Grading is a necessary step that must be taken before outsourcing sewing, because sewists will require sets of specific patterns for cutting and sewing. (These are typically copied on to a durable medium such as oak tag paper or vinyl, and are referred to as "card sets" in the trade.) Grading will not create shape, but will only increase or decrease size of original shape.

== History ==
Historically, the science of grading developed with the advent of the tape measure, the introduction of scientific tailoring systems, commercial patterns and the mass-production of pattern-built clothing in the 19th century. To properly fit a pattern to a range of sizes, each piece needed to be graded, meaning systematically increased or decreased. A German mathematician Dr. Henry Wampen wrote two influential works, The Mathematical Art of Cutting Garments According to the Different Formation of Men's Bodies (1834) and Mathematical Instructions in Constructing Models for Draping the Human Figure (1863). Wampen introduced the principle of gradation via these works. The Mathematical Art was translated into English by J. Happle-Hutcheson as Dr. Wampen's World Renowned System of Anthropometry as Simplified and Americanized in 1842, and remained in print into the 20th century

Prior to this, sewing patterns were made to fit a specific individual, and were originally made on cloth, and only later on paper. A tailor or dressmaker recorded a customer's measurements on a thin strip of parchment and kept it with the pattern pieces, noting any changes in measurements and adjusting the pattern pieces accordingly. This required a good eye and many years' experience.
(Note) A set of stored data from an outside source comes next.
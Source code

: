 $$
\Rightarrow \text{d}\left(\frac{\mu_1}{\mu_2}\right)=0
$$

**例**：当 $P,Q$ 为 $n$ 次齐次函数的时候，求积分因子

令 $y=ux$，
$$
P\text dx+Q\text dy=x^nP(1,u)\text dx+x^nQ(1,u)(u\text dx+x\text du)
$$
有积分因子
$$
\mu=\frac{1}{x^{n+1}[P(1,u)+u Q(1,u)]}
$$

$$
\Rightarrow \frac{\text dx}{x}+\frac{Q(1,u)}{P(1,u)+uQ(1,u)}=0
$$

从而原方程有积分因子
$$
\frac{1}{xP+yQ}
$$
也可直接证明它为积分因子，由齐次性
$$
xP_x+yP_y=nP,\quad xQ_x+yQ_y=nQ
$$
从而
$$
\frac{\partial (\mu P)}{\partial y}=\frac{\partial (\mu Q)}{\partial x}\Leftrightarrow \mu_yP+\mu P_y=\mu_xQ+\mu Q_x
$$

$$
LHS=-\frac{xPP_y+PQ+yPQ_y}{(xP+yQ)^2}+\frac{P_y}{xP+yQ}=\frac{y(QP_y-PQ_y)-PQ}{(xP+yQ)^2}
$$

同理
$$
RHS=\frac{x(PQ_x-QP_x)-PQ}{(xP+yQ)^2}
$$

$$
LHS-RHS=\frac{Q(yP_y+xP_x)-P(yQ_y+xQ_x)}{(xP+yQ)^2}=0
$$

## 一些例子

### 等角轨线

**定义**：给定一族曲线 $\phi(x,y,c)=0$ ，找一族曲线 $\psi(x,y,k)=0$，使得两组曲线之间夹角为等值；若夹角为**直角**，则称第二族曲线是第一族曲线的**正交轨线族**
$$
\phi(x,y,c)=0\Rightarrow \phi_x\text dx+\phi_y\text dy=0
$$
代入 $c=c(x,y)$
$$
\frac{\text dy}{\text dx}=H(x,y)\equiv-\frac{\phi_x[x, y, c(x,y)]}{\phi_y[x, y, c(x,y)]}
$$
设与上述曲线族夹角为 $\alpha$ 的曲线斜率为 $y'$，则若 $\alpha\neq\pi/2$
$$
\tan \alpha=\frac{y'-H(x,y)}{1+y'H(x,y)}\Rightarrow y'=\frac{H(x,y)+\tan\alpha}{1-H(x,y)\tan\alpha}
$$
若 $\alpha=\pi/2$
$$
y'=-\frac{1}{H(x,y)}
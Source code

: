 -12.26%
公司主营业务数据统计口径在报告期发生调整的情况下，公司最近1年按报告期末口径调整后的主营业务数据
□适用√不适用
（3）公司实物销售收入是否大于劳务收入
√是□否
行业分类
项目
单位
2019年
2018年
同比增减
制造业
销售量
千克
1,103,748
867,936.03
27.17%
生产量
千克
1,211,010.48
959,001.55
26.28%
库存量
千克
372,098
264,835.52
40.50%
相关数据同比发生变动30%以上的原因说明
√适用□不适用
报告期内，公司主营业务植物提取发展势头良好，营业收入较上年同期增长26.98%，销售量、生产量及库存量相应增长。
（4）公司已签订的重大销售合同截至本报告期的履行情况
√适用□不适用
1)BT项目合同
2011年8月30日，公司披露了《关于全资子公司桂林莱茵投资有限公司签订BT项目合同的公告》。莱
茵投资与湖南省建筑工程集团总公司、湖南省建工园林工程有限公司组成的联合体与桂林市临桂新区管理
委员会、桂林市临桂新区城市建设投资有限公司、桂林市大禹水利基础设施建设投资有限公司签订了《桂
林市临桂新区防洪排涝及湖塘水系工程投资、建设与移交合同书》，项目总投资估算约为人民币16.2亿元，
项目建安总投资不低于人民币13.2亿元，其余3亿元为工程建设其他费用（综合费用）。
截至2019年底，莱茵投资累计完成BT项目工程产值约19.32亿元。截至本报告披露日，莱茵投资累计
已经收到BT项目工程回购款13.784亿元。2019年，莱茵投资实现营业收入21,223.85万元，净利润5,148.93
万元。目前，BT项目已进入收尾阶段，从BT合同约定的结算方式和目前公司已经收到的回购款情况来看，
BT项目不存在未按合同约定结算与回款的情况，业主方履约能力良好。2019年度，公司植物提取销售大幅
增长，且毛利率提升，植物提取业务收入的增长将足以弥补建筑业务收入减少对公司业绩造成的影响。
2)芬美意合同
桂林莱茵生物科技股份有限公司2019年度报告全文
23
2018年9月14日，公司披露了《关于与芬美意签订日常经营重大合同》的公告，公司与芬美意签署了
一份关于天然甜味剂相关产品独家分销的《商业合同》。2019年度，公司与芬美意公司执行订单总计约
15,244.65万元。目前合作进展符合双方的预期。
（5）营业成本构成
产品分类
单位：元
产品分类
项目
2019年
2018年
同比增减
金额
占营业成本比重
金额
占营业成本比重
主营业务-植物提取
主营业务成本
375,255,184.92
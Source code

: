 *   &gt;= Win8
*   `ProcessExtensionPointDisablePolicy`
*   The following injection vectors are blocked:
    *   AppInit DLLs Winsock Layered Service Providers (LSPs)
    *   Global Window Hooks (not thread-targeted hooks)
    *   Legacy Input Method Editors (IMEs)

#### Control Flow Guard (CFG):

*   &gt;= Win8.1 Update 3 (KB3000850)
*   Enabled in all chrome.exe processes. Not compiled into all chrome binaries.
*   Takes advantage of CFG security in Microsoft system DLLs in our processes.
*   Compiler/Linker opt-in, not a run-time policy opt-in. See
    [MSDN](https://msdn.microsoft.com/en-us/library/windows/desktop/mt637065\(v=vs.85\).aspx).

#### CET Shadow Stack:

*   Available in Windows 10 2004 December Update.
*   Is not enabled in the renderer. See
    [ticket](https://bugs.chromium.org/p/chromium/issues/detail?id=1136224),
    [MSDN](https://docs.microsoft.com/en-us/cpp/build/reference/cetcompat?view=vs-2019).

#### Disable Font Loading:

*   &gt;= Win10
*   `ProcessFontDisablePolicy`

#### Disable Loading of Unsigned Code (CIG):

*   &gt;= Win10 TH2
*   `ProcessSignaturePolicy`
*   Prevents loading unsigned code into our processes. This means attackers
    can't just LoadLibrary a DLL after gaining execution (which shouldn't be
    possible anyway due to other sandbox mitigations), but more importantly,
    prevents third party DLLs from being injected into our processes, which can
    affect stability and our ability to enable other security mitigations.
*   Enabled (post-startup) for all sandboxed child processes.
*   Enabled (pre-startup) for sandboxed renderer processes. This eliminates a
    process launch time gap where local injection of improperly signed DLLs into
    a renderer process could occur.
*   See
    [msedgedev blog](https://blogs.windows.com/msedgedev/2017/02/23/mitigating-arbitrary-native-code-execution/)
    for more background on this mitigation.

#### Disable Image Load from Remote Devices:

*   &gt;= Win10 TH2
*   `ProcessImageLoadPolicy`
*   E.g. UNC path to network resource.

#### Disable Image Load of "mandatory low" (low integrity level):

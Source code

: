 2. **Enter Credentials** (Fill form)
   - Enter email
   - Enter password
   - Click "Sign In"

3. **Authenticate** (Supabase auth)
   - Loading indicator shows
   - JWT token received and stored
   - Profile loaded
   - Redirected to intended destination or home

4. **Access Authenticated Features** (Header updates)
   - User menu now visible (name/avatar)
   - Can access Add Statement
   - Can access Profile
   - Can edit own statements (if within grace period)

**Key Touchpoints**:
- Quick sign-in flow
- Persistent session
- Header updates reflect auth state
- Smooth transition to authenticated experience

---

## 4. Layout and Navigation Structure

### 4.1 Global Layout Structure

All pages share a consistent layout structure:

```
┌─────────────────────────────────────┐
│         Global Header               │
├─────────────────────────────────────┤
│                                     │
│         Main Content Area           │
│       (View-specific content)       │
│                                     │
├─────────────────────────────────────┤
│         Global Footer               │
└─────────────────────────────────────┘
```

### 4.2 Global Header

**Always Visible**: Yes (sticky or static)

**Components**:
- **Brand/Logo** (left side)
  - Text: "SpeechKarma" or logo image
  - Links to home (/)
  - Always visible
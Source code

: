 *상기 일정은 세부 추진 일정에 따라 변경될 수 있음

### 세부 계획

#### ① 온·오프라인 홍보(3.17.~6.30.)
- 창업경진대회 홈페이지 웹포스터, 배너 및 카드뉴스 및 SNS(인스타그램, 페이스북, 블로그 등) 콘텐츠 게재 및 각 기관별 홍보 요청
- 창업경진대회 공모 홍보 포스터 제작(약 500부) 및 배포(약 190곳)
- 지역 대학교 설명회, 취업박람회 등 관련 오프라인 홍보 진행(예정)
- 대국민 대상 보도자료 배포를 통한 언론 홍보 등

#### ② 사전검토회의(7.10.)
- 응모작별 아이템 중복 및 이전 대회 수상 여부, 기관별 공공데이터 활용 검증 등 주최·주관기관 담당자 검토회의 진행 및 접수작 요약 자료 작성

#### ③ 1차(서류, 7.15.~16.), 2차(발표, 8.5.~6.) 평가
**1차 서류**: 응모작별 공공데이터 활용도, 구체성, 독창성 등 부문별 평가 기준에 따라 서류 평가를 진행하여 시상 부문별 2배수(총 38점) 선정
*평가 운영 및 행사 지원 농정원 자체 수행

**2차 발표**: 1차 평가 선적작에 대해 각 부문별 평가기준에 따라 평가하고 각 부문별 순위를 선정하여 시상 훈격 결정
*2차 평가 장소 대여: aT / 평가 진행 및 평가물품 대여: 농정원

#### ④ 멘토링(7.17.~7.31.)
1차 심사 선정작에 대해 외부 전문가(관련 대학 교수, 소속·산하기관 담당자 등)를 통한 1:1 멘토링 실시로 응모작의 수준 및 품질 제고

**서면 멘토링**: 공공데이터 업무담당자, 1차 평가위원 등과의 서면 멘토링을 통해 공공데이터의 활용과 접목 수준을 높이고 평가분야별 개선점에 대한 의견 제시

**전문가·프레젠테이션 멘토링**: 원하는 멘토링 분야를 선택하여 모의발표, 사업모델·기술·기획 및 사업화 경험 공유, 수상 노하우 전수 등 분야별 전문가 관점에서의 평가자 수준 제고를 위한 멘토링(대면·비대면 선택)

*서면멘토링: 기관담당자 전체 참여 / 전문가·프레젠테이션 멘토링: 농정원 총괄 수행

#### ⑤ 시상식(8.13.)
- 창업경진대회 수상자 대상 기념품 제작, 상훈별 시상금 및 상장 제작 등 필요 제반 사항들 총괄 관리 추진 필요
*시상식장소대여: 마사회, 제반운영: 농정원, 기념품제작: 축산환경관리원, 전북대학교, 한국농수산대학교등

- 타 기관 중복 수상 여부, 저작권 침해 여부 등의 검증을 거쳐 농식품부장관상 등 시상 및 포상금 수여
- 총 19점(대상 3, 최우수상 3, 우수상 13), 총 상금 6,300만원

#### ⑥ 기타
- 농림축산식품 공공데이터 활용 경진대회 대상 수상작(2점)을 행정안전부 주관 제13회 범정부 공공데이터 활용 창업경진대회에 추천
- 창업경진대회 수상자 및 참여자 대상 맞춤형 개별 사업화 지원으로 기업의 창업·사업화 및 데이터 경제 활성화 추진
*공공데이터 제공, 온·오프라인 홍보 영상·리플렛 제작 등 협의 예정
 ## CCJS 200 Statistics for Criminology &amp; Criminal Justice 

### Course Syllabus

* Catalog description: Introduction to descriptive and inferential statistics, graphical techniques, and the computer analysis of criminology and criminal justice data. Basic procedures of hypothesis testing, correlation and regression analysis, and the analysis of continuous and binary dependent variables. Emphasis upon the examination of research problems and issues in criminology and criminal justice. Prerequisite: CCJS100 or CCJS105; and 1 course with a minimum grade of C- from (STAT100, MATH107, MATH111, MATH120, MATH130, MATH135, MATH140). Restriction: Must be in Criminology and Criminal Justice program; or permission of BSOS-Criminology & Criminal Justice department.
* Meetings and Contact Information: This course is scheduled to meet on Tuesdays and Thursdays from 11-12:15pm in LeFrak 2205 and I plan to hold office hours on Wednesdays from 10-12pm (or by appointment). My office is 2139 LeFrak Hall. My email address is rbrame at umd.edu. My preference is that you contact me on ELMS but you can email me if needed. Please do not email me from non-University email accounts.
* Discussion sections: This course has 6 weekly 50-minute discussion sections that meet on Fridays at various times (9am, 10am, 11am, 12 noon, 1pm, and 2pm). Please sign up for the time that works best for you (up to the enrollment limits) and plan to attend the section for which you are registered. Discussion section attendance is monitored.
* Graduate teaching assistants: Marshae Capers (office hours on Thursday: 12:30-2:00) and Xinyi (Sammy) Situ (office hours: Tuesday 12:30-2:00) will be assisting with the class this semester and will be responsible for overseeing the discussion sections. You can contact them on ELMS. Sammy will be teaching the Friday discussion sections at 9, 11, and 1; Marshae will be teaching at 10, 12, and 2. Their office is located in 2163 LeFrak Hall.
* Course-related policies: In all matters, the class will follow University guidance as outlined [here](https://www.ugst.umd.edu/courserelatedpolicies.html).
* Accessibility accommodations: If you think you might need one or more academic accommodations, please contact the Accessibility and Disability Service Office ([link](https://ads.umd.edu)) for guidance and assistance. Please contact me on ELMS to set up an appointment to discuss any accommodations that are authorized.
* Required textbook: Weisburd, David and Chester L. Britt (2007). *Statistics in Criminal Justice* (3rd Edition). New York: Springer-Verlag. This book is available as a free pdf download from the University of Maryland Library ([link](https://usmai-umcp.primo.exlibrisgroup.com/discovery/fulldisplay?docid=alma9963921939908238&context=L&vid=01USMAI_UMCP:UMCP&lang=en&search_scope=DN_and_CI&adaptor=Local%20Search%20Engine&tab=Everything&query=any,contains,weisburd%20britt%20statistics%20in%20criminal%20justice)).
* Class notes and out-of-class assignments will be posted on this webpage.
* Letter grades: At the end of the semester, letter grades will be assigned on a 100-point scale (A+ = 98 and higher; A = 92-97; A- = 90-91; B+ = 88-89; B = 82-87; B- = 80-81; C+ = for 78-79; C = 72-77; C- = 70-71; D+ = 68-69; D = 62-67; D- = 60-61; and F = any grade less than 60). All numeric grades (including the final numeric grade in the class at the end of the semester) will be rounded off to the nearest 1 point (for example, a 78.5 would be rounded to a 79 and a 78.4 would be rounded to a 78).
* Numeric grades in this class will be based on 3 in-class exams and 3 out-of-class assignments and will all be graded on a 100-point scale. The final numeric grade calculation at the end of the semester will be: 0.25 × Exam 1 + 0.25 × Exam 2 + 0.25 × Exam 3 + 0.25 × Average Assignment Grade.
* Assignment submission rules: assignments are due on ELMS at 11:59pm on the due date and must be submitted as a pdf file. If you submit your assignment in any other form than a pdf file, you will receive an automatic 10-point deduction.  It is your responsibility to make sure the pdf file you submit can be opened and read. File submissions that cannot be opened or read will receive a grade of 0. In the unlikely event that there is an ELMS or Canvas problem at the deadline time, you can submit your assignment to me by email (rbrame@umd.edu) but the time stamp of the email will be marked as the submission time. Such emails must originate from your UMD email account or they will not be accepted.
Frequently an apprentice tailor's indenture specified that the apprentice would inherit the master's patterns upon the latter's demise, while enjoining complete confidentiality upon the former; patterns could also be passed down via family inheritance. Early tailoring books, beginning in the sixteenth century gave advice on the quantity of material needed for certain garments, and gave simple diagrams of clothes. The reader could draft patterns by using these illustrations as a guide. One of the earliest illustrated guides is Libro de Geometrica Practica y Traca by Juan de Alcega, published in Madrid in 1589.

By the beginning of the 19th century, shops in London were selling patterns: a full set of men's clothes patterns was five pounds, men's frock coat or lapelled coat five shillings six pence, and breeches or pantaloons three shillings.

It was not until the 1850s that sewing patterns were made available to a slightly larger, but still affluent, public. American women could obtain a paper pattern custom made by a dressmaker or could purchase a pattern through a women's journal.

The advent of large-scale production of graded, practical and easier to use sewing patterns came in 1863. Ebenezer Butterick mass-produced patterns printed on tissue paper. Patterns were available for purchase in a variety of sizes, one size per package. In 1867, the Butterick firm began marketing its patterns via its own line of monthly and quarterly magazines.

It was not until the 1970s, when sales were lagging, that multi-size graded patterns became available.

== Methods of grading ==
There are three basic methods of pattern grading. There is not a superior method; they are all equally capable of producing a correct garment grade. These include:

- Cut and spread: This is the easiest method, which acts as the basis of the other two methods. To perform this method, the pattern is first cut, and the pieces are spread by a certain amount to grade up, or overlapped to grade down. The only tools necessary for this method are a pencil, tape, ruler, and scissors.
- Pattern shifting: Pattern shifting involves increasing the overall dimensions of a pattern by moving it around at a constant distance. After the pattern is moved, the outline is redrawn in order to produce the same results as cut-and-spread.
- Computer grading: Computer grading is the most recent development in grading technology. It is also the fastest method. It takes the processes of the two former methods and digitizes them, scaling patterns up precisely and mathematically.